Collected data
***

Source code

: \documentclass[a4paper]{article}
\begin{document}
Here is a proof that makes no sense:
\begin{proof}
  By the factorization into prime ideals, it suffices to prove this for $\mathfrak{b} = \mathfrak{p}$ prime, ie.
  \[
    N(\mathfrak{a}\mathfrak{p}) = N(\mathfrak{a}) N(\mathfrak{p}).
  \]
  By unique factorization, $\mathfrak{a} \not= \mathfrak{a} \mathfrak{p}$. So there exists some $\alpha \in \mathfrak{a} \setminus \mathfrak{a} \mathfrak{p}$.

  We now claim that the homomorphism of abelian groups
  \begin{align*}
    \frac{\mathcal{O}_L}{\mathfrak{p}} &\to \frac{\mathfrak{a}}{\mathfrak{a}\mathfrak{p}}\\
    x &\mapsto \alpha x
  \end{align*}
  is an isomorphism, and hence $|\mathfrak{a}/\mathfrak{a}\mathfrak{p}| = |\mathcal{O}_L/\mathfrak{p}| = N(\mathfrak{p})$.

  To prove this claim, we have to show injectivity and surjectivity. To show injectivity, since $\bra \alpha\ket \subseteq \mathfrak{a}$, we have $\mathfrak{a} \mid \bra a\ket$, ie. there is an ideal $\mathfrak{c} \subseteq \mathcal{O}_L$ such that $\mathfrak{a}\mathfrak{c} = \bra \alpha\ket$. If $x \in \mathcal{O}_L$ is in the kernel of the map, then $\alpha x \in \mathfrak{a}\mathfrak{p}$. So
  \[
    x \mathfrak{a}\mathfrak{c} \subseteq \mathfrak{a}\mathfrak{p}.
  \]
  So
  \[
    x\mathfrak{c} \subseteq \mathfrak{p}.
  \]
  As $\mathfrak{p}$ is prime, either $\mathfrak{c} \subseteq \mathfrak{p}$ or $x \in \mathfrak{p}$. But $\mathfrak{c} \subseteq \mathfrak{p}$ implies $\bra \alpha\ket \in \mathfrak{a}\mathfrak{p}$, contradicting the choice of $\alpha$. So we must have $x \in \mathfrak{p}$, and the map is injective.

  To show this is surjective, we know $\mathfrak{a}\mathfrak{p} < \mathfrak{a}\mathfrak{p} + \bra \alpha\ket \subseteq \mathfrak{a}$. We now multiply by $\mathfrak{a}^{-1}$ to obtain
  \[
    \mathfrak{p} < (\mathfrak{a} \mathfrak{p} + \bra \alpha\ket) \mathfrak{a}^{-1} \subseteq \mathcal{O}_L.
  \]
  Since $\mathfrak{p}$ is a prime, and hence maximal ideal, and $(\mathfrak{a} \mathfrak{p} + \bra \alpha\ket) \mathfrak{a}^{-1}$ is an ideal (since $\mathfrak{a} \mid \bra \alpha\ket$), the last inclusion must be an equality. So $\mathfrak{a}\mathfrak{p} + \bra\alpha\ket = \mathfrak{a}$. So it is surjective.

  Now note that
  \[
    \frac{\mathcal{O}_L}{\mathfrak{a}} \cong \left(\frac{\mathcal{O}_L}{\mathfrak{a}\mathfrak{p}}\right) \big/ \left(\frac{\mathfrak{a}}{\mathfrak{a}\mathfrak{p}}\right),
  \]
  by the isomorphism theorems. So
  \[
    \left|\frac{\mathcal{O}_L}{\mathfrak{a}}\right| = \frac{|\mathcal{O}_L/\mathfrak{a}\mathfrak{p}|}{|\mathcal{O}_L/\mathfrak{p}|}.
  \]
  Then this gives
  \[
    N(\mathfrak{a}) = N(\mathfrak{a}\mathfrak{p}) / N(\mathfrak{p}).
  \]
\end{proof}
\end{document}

***

Your goal
Find the number of lines above that hold the word "hence", then write that number by itself.

Exercise response
2